** Opening SOURCE RECORDS block **

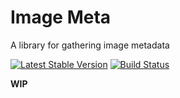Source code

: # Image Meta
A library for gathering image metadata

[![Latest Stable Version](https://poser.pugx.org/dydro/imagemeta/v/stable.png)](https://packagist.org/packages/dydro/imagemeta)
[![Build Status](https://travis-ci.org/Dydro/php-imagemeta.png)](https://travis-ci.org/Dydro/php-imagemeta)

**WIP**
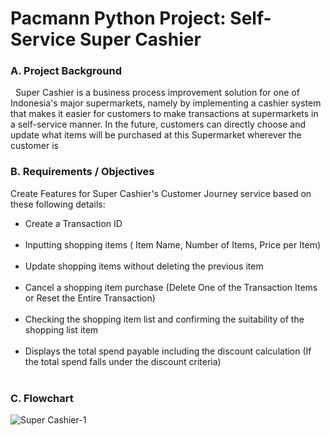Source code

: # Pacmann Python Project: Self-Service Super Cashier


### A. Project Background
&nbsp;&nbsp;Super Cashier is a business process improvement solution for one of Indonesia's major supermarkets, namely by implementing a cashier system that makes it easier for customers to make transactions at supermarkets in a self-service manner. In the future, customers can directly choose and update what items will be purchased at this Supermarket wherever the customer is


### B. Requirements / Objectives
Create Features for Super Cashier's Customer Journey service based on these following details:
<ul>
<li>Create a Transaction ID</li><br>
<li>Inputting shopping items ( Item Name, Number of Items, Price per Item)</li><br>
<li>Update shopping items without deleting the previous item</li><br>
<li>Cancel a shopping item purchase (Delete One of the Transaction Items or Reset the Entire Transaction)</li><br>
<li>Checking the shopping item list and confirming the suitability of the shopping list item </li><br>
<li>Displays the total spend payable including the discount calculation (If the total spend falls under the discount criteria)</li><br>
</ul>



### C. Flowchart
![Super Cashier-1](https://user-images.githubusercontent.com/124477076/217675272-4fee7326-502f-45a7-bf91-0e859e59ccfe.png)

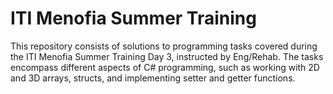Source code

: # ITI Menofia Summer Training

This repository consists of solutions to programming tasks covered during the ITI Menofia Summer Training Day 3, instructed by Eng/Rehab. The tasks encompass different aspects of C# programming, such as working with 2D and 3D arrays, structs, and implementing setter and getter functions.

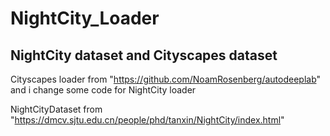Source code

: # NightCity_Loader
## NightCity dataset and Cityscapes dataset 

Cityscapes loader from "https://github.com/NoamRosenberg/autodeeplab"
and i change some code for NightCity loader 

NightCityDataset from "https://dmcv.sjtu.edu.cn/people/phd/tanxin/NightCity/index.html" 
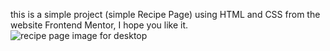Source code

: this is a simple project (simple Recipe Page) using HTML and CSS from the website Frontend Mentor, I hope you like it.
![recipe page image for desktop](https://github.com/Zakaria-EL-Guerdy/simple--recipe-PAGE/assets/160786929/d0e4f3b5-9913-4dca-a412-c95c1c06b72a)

** Closing SOURCE RECORDS block **
** Opening SOURCE RECORDS block **

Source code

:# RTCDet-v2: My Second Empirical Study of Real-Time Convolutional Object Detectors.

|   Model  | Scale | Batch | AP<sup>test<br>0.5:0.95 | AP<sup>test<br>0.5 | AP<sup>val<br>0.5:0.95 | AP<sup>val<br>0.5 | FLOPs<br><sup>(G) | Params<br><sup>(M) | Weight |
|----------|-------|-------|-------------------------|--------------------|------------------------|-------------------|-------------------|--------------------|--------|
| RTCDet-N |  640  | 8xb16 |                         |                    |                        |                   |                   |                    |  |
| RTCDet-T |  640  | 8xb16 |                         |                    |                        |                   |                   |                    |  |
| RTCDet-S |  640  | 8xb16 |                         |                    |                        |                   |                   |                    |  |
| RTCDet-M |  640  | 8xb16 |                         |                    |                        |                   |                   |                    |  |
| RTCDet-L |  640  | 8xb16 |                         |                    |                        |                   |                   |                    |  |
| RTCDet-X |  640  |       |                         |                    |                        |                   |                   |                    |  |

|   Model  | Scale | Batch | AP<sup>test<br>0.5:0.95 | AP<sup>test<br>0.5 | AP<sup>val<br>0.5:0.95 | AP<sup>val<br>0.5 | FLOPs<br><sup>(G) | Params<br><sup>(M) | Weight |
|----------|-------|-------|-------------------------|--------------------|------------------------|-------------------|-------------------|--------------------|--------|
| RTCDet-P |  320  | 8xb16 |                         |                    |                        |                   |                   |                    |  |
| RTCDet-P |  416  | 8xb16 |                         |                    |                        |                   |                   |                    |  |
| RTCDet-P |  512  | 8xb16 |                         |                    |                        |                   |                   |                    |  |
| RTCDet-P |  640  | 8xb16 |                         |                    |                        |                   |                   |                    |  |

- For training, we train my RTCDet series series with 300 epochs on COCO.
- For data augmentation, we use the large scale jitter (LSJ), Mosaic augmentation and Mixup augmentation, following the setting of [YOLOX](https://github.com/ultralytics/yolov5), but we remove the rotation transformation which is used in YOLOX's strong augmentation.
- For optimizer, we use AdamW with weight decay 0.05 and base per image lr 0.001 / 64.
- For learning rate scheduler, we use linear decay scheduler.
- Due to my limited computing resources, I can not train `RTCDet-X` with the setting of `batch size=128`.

** Closing SOURCE RECORDS block **
** Opening SOURCE RECORDS block **

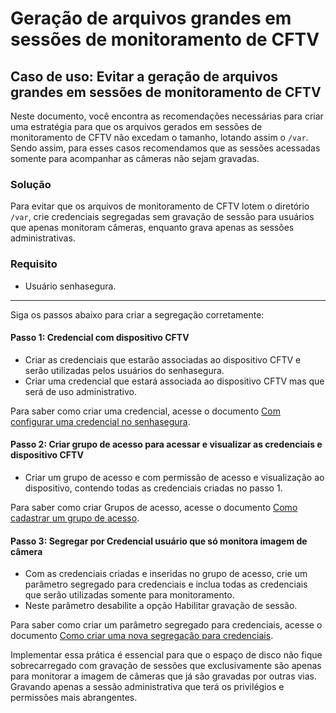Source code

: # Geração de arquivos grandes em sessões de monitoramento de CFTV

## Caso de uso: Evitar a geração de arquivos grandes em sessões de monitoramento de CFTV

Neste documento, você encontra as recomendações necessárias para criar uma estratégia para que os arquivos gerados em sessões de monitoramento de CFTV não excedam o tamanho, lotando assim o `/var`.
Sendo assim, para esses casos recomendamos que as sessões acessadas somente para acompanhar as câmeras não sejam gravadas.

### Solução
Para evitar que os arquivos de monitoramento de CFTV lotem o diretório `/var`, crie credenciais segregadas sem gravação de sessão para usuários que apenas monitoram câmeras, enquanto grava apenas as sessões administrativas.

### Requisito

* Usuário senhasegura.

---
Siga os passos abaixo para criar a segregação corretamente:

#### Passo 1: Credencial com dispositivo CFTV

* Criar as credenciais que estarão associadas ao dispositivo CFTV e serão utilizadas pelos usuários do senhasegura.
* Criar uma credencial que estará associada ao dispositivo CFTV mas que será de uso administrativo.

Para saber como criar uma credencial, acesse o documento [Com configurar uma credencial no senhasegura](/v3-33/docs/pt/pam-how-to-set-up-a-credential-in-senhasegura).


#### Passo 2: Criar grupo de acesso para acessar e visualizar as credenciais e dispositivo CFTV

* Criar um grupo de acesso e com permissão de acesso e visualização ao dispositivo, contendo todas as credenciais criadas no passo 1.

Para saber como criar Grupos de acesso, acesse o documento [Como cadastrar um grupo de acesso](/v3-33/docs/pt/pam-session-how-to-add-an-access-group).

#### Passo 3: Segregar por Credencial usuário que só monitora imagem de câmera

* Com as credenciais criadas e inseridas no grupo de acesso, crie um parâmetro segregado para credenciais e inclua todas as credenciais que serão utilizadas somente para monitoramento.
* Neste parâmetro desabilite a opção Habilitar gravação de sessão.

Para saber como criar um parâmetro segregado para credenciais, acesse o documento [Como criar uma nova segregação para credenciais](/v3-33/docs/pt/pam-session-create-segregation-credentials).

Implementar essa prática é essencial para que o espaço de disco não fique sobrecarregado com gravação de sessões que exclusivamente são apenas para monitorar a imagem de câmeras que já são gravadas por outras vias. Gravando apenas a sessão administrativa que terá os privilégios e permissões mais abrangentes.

** Closing SOURCE RECORDS block **

All lines in the listing above from the line containing "Self-Service Super Cashier" to the line containing "### B. Requirements / Objectives", inclusive, should be retyped exactly; no other lines should appear.

: # Pacmann Python Project: Self-Service Super Cashier


### A. Project Background
&nbsp;&nbsp;Super Cashier is a business process improvement solution for one of Indonesia's major supermarkets, namely by implementing a cashier system that makes it easier for customers to make transactions at supermarkets in a self-service manner. In the future, customers can directly choose and update what items will be purchased at this Supermarket wherever the customer is


### B. Requirements / Objectives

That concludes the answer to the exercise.